* _Work to complete_: Within the entries below, the lines from the one with "[Naaf](./naaf_COMPLETE/README.md) <br>" through the one with "[Vigo](./vigo_COMPLETE/README.md) <br>" are to be set down exactly, both ends kept.

(Data items)
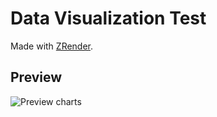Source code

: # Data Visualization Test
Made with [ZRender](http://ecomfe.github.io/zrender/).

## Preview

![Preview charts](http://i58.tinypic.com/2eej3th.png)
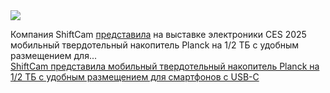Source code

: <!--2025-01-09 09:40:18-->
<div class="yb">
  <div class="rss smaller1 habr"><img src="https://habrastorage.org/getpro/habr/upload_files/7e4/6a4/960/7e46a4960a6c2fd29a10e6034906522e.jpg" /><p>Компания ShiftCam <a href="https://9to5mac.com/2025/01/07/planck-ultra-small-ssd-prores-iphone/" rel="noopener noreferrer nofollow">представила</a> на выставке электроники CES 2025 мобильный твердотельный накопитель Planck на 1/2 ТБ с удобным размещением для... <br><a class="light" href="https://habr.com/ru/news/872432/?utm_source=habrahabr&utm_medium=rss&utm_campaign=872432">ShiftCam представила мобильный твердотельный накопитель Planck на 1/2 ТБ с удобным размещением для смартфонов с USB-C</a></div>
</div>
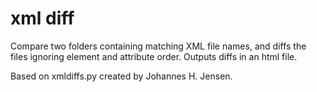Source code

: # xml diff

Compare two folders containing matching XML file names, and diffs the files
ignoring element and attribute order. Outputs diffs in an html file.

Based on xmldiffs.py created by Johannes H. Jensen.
==
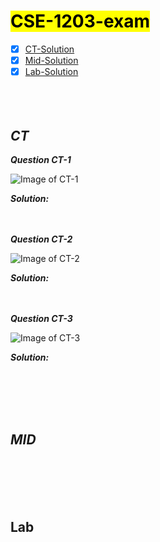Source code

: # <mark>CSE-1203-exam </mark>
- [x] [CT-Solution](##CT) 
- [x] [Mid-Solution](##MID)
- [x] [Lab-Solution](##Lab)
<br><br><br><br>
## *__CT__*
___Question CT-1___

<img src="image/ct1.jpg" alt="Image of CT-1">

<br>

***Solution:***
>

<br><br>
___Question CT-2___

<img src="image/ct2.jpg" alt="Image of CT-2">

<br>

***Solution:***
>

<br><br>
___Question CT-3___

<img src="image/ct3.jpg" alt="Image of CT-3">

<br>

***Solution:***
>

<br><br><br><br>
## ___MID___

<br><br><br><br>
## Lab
* * *
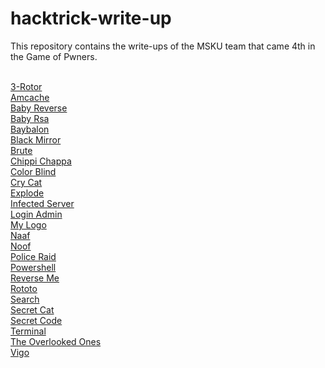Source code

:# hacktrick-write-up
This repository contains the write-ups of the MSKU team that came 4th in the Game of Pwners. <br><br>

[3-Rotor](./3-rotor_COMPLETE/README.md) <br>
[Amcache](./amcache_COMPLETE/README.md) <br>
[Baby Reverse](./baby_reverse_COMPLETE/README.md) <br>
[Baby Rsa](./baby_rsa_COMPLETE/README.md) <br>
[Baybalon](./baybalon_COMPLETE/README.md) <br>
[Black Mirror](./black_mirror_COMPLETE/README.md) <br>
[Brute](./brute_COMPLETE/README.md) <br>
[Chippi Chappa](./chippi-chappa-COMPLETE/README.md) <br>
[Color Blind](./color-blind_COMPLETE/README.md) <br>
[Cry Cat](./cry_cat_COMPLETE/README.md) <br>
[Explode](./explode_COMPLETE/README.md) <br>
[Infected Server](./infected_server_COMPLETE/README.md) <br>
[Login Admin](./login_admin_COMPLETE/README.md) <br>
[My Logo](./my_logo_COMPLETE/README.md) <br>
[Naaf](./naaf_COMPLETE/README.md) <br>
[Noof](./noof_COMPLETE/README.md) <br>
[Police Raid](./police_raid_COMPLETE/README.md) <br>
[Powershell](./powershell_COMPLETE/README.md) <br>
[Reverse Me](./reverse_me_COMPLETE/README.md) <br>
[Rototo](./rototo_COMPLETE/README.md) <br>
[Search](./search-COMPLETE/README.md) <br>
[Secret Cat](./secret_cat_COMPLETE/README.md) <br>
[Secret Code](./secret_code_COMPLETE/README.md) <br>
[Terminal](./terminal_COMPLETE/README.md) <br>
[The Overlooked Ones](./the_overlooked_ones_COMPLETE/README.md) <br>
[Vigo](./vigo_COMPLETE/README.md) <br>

* _Response to this task_:
[Naaf](./naaf_COMPLETE/README.md) <br>
[Noof](./noof_COMPLETE/README.md) <br>
[Police Raid](./police_raid_COMPLETE/README.md) <br>
[Powershell](./powershell_COMPLETE/README.md) <br>
[Reverse Me](./reverse_me_COMPLETE/README.md) <br>
[Rototo](./rototo_COMPLETE/README.md) <br>
[Search](./search-COMPLETE/README.md) <br>
[Secret Cat](./secret_cat_COMPLETE/README.md) <br>
[Secret Code](./secret_code_COMPLETE/README.md) <br>
[Terminal](./terminal_COMPLETE/README.md) <br>
[The Overlooked Ones](./the_overlooked_ones_COMPLETE/README.md) <br>
[Vigo](./vigo_COMPLETE/README.md) <br>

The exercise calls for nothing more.